La información actualizada y en tiempo real que varios medios brindan acerca de la difusión del nuevo coronavirus Covid-19 aumenta la angustia de muchas personas en Asia, en Italia y en el mundo entero. Cuando se dio a conocer la epidemia en China y en Hong Kong, quedamos asombrados al ver la carrera para hacerse de mascarillas quirúrgicas, el acopio de alimentos no perecederos en los supermercados hasta vaciarlos y las expresiones de racismo hacia los chinos. Luego se repitieron las mismas cosas en el resto del mundo, a medida que el virus se difundía en las distintas latitudes. Jamás pensamos que asistiríamos en pleno siglo XXI a la representación de una sociedad mundial azotada por un flagelo tan evasivo como tenaz. Pensábamos que éstas eran cosas propias de los libros de historia, como la peste del siglo XIV o del XVII, el cólera de hace dos siglos o la peste asiática del siglo pasado.
Nosotros, que vivimos en un mundo en el que la ciencia y la tecnología garantizan nuestro bienestar y ofrecen la solución para cada pequeño dolor, nos hemos dado cuenta de que no somos omnipotentes y que la imaginación de la naturaleza supera continuamente nuestra capacidad de control. Mientras que varios laboratorios - impulsados por el deseo de sacar provecho de la enfermedad - prometen que en unas pocas semanas habrá la medicina que erradique el mal, los estudiosos más serios admiten que tomará quizás un año antes de encontrar una vacuna. Mientras tanto, en este período de tiempo todavía habrá muertes, todavía infectados, todavía temores.
La forma descompuesta y a menudo violenta en que la gente reacciona a la ansiedad es un claro resultado del descubrimiento de nuestra impotencia y el miedo a la muerte. Para calmarnos necesitaríamos a alguien más poderoso que el virus, más capaz que los médicos, más capaz de garantizar nuestras vidas.
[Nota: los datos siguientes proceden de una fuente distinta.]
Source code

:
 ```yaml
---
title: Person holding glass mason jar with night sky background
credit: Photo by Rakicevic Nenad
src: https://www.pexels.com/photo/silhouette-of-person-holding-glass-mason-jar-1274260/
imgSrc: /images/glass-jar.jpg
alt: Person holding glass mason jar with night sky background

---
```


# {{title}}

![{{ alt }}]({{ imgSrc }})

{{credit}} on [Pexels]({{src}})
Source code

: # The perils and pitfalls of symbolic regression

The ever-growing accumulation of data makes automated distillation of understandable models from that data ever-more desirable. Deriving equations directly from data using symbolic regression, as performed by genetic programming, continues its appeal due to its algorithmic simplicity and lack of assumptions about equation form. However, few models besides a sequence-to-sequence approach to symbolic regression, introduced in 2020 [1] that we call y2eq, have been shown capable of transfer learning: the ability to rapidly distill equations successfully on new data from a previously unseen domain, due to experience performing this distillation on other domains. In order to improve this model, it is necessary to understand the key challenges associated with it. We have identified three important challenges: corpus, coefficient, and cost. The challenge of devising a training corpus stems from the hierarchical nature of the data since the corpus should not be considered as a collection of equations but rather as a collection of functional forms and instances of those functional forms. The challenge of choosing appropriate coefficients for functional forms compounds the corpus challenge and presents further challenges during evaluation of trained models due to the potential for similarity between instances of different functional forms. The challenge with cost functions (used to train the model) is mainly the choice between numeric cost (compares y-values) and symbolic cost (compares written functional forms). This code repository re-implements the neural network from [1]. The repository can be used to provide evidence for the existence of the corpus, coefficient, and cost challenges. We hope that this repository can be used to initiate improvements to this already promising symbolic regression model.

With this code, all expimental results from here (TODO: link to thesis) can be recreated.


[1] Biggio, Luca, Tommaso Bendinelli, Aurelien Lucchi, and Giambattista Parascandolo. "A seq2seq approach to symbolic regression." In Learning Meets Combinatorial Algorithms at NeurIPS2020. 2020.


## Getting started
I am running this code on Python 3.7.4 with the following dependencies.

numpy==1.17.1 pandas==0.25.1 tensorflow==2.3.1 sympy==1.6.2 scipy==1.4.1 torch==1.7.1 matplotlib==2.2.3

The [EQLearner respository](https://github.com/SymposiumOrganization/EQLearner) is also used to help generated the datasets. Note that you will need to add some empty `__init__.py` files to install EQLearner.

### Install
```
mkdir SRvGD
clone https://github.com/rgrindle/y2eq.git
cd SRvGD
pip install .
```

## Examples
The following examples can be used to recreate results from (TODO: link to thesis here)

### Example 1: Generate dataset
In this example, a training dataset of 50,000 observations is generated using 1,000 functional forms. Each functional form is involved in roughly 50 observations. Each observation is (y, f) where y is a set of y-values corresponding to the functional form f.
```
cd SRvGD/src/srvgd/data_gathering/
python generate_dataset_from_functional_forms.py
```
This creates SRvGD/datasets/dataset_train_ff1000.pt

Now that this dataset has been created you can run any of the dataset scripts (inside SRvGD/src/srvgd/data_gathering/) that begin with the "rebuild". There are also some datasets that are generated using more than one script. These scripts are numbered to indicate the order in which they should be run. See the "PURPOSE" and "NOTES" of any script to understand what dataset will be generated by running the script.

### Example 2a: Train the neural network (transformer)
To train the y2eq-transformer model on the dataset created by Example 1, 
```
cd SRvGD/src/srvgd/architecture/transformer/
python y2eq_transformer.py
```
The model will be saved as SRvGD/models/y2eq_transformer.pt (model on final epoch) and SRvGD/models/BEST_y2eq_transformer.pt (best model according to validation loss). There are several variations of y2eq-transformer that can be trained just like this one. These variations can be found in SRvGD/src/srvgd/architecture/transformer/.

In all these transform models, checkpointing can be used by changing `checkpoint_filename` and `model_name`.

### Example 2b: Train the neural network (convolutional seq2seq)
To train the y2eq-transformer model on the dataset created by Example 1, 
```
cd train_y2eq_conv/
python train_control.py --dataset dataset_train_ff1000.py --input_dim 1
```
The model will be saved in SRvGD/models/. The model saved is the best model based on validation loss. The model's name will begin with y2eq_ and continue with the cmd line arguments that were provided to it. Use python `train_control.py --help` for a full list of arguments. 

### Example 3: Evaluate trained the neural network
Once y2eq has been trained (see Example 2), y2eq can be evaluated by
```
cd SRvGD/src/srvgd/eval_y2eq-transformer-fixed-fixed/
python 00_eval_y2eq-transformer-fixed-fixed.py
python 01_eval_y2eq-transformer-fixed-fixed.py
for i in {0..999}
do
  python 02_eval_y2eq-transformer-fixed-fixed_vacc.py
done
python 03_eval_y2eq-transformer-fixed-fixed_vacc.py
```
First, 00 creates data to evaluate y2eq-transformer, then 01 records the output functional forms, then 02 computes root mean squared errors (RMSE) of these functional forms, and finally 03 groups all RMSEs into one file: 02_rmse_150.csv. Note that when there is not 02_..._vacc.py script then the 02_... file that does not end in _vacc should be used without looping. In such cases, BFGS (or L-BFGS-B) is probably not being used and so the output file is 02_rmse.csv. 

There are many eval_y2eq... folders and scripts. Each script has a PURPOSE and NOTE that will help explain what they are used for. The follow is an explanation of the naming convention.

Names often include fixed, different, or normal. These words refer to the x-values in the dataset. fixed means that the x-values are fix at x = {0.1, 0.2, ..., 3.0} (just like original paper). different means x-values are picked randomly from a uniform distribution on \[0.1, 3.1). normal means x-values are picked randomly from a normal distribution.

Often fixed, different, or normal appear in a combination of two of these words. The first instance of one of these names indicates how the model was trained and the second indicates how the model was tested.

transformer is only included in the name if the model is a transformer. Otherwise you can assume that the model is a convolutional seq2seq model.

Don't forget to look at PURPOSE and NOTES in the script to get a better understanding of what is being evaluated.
Se necesitaría a Dios.
Pero es precisamente este Dios, la referencia a un garante absoluto del sentido de la espera y la enfermedad, parece tan lejano como lo es en nuestro mundo contemporáneo. Junto con Dios, la fuente de la vida, estaríamos más seguros al cruzar la muerte, más valientes al permanecer cerca de los que sufren, más diligentes y humildes en la búsqueda de la famosa vacuna.
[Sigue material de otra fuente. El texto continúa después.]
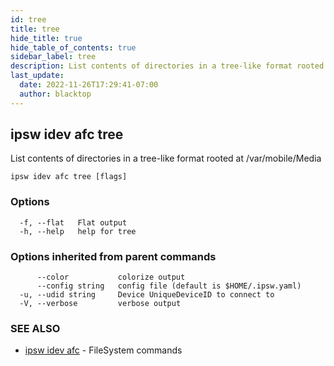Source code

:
 ```yaml
---
id: tree
title: tree
hide_title: true
hide_table_of_contents: true
sidebar_label: tree
description: List contents of directories in a tree-like format rooted at /var/mobile/Media
last_update:
  date: 2022-11-26T17:29:41-07:00
  author: blacktop
---
```

## ipsw idev afc tree

List contents of directories in a tree-like format rooted at /var/mobile/Media

```
ipsw idev afc tree [flags]
```

### Options

```
  -f, --flat   Flat output
  -h, --help   help for tree
```

### Options inherited from parent commands

```
      --color           colorize output
      --config string   config file (default is $HOME/.ipsw.yaml)
  -u, --udid string     Device UniqueDeviceID to connect to
  -V, --verbose         verbose output
```

### SEE ALSO

* [ipsw idev afc](/docs/cli/ipsw/idev/afc)	 - FileSystem commands

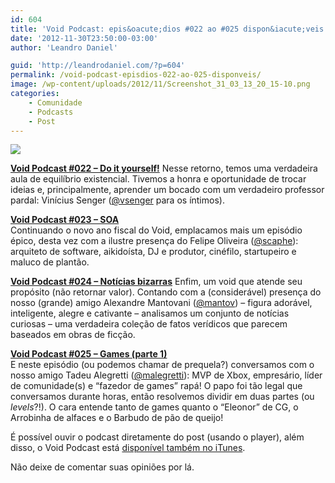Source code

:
```yaml
---
id: 604
title: 'Void Podcast: epis&oacute;dios #022 ao #025 dispon&iacute;veis!'
date: '2012-11-30T23:50:00-03:00'
author: 'Leandro Daniel'

guid: 'http://leandrodaniel.com/?p=604'
permalink: /void-podcast-episdios-022-ao-025-disponveis/
image: /wp-content/uploads/2012/11/Screenshot_31_03_13_20_15-10.png
categories:
    - Comunidade
    - Podcasts
    - Post
---
```


![](http://leandrodaniel.com/pics/VoidBanner.png)

**[Void Podcast #022 – Do it yourself!](http://voidpodcast.com/2012/07/24/void-podcast-022-do-it-yourself/)** Nesse retorno, temos uma verdadeira aula de equilíbrio existencial. Tivemos a honra e oportunidade de trocar ideias e, principalmente, aprender um bocado com um verdadeiro professor pardal: Vinícius Senger ([@vsenger](http://twitter.com/vsenger) para os íntimos).

**[Void Podcast #023 – SOA](http://voidpodcast.com/2012/08/06/void-podcast-023-soa/)**  
Continuando o novo ano fiscal do Void, emplacamos mais um episódio épico, desta vez com a ilustre presença do Felipe Oliveira ([@scaphe](http://twitter.com/scaphe)): arquiteto de software, aikidoísta, DJ e produtor, cinéfilo, startupeiro e maluco de plantão.

**[Void Podcast #024 – Notícias bizarras](http://voidpodcast.com/2012/08/26/void-podcast-024-noticias-bizarras/)** Enfim, um void que atende seu propósito (não retornar valor). Contando com a (considerável) presença do nosso (grande) amigo Alexandre Mantovani ([@mantov](http://twitter.com/mantov)) – figura adorável, inteligente, alegre e cativante – analisamos um conjunto de notícias curiosas – uma verdadeira coleção de fatos verídicos que parecem baseados em obras de ficção.

**[Void Podcast #025 – Games (parte 1)](http://voidpodcast.com/2012/11/26/void-podcast-025-games-parte-1/)**  
E neste episódio (ou podemos chamar de prequela?) conversamos com o nosso amigo Tadeu Alegretti ([@malegretti](https://twitter.com/malegretti)): MVP de Xbox, empresário, líder de comunidade(s) e “fazedor de games” rapá! O papo foi tão legal que conversamos durante horas, então resolvemos dividir em duas partes (ou *levels*?!). O cara entende tanto de games quanto o “Eleonor” de CG, o Arrobinha de alfaces e o Barbudo de pão de queijo!

É possível ouvir o podcast diretamente do post (usando o player), além disso, o Void Podcast está [disponível também no iTunes](http://itunes.apple.com/br/podcast/void-podcast/id443186480).

Não deixe de comentar suas opiniões por lá.
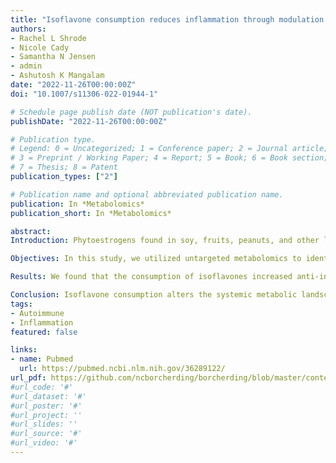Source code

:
 ```yaml
---
title: "Isoflavone consumption reduces inflammation through modulation of phenylalanine and lipid metabolism"
authors:
- Rachel L Shrode
- Nicole Cady
- Samantha N Jensen
- admin
- Ashutosh K Mangalam
date: "2022-11-26T00:00:00Z"
doi: "10.1007/s11306-022-01944-1"

# Schedule page publish date (NOT publication's date).
publishDate: "2022-11-26T00:00:00Z"

# Publication type.
# Legend: 0 = Uncategorized; 1 = Conference paper; 2 = Journal article;
# 3 = Preprint / Working Paper; 4 = Report; 5 = Book; 6 = Book section;
# 7 = Thesis; 8 = Patent
publication_types: ["2"]

# Publication name and optional abbreviated publication name.
publication: In *Metabolomics*
publication_short: In *Metabolomics*

abstract: 
Introduction: Phytoestrogens found in soy, fruits, peanuts, and other legumes, have been identified as metabolites capable of providing beneficial effects in multiple pathological conditions due to their ability to mimic endogenous estrogen. Interestingly, the health-promoting effects of some phytoestrogens, such as isoflavones, are dependent on the presence of specific gut bacteria. Specifically, gut bacteria can metabolize isoflavones into equol, which has a higher affinity for endogenous estrogen receptors compared to dietary isoflavones. We have previously shown that patients with multiple sclerosis (MS), a neuroinflammatory disease, lack gut bacteria that are able to metabolize phytoestrogen. Further, we have validated the importance of both isoflavones and phytoestrogen-metabolizing gut bacteria in disease protection utilizing an animal model of MS. Specifically, we have shown that an isoflavone-rich diet can protect from neuroinflammatory diseases, and that protection was dependent on the ability of gut bacteria to metabolize isoflavones into equol. Additionally, mice on a diet with isoflavones showed an anti-inflammatory response compared to the mice on a diet lacking isoflavones. However, it is unknown how isoflavones and/or equol mediates their protective effects, especially their effects on host metabolite levels.

Objectives: In this study, we utilized untargeted metabolomics to identify metabolites found in plasma that were modulated by the presence of dietary isoflavones.

Results: We found that the consumption of isoflavones increased anti-inflammatory monounsaturated fatty acids and beneficial polyunsaturated fatty acids while reducing pro-inflammatory glycerophospholipids, sphingolipids, phenylalanine metabolism, and arachidonic acid derivatives.

Conclusion: Isoflavone consumption alters the systemic metabolic landscape through concurrent increases in monounsaturated fatty acids and beneficial polyunsaturated fatty acids plus reduction in pro-inflammatory metabolites and pathways. This highlights a potential mechanism by which an isoflavone diet may modulate immune-mediated disease.
tags:
- Autoimmune
- Inflammation
featured: false

links:
- name: Pubmed
  url: https://pubmed.ncbi.nlm.nih.gov/36289122/
url_pdf: https://github.com/ncborcherding/borcherding/blob/master/content/publication/shrode2022isoflavone/shrode2022isoflavone.pdf
#url_code: '#'
#url_dataset: '#'
#url_poster: '#'
#url_project: ''
#url_slides: ''
#url_source: '#'
#url_video: '#'
---
```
¿Esta epidemia y este coronavirus tienen algo que ver con Dios? Como en épocas pasadas, aquí y allá surgen predicadores apocalípticos, para quienes la epidemia es ahora el último capítulo del fin del mundo, la última estratagema en manos de un Dios vengador contra el inteligente, pero soberbio hombre.
Para muchos, entonces, la única salvación es huir: lejos de la sociedad, en algún refugio atómico, en alguna montaña, como si uno pudiera salvarse y vivir solo, mientras el mundo es devastado.
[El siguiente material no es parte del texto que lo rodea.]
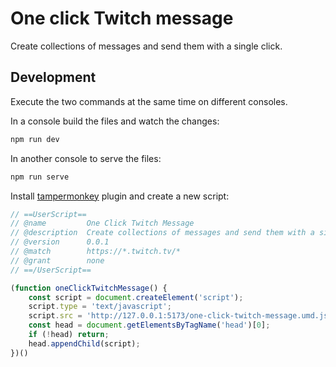 # One click Twitch message

Create collections of messages and send them with a single click.

## Development

Execute the two commands at the same time on different consoles.

In a console build the files and watch the changes:

```bash
npm run dev
```

In another console to serve the files:

```bash
npm run serve
```

Install [tampermonkey](https://www.tampermonkey.net/) plugin and create a new script:

```javascript
// ==UserScript==
// @name         One Click Twitch Message
// @description  Create collections of messages and send them with a single click.
// @version      0.0.1
// @match        https://*.twitch.tv/*
// @grant        none
// ==/UserScript==

(function oneClickTwitchMessage() {
    const script = document.createElement('script');
    script.type = 'text/javascript';
    script.src = 'http://127.0.0.1:5173/one-click-twitch-message.umd.js';
    const head = document.getElementsByTagName('head')[0];
    if (!head) return;
    head.appendChild(script);
})()
```
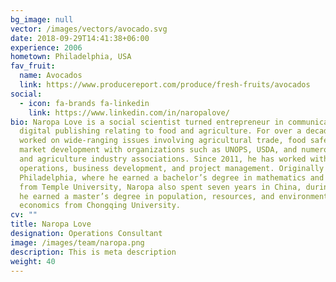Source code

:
 ```yaml
---
bg_image: null
vector: /images/vectors/avocado.svg
date: 2018-09-29T14:41:38+06:00
experience: 2006
hometown: Philadelphia, USA
fav_fruit:
  name: Avocados
  link: https://www.producereport.com/produce/fresh-fruits/avocados
social:
  - icon: fa-brands fa-linkedin
    link: https://www.linkedin.com/in/naropalove/
bio: Naropa Love is a social scientist turned entrepreneur in communications and
  digital publishing relating to food and agriculture. For over a decade, he has
  worked on wide-ranging issues involving agricultural trade, food safety, and
  market development with organizations such as UNOPS, USDA, and numerous food
  and agriculture industry associations. Since 2011, he has worked with MZMC on
  operations, business development, and project management. Originally from
  Philadelphia, where he earned a bachelor’s degree in mathematics and economics
  from Temple University, Naropa also spent seven years in China, during which
  he earned a master’s degree in population, resources, and environmental
  economics from Chongqing University.
cv: ""
title: Naropa Love
designation: Operations Consultant
image: /images/team/naropa.png
description: This is meta description
weight: 40
---
```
Para muchos cristianos de Asia no es cuestión de huir: han encontrado a Dios en el coronavirus. Hay gente en Hong Kong que, en lugar de preocuparse por encontrar mascarillas para sí mismos, se preocupan por comprarlas y distribuirlas a los ancianos de su vecindario, que no pueden moverse. Incluso los largos períodos de aislamiento en casa se han convertido en una oportunidad para el silencio y la oración, redescubriendo esa humildad cerca de Dios que el frenesí de la omnipotencia casi había borrado.
Incluso en China, donde el gobierno había decretado el cierre indefinido de las iglesias, los fieles fueron ingeniosos para hacer memoria del Señor y transformar sus salas de estar en casas de oración con la Biblia en exhibición, flores, un crucifijo. Y aunque el poder prohíbe las actividades religiosas en lugares no registrados - como las casas privadas - las familias se reúnen, junto con sus hijos, para pedir misericordia para ellos y para el país. Y lo hacen junto con sus hijos, a quienes el gobierno en tiempos normales prohíbe asistir a misa.
Las potencias políticas del mundo, desde China hasta Italia, están tratando de mostrarse adecuadas, seguras y capaces de derrotar la amenaza a su pueblo. Mantienen abiertas las fábricas y centros comerciales, pero no las iglesias, temiendo tener que confesar ante Dios y el pueblo su aproximación. Ellos ven a Dios como un enemigo (en China), o como un estorbo inútil (en Occidente). Y en cambio Él es el mejor aliado en estos tiempos amargos: crear solidaridad entre las personas, ahora que la crisis económica nos agobia; cuidar a los jóvenes y a los ancianos con dignidad; esperar una vida sin fin, ahora que nos damos cuenta de que no somos los amos.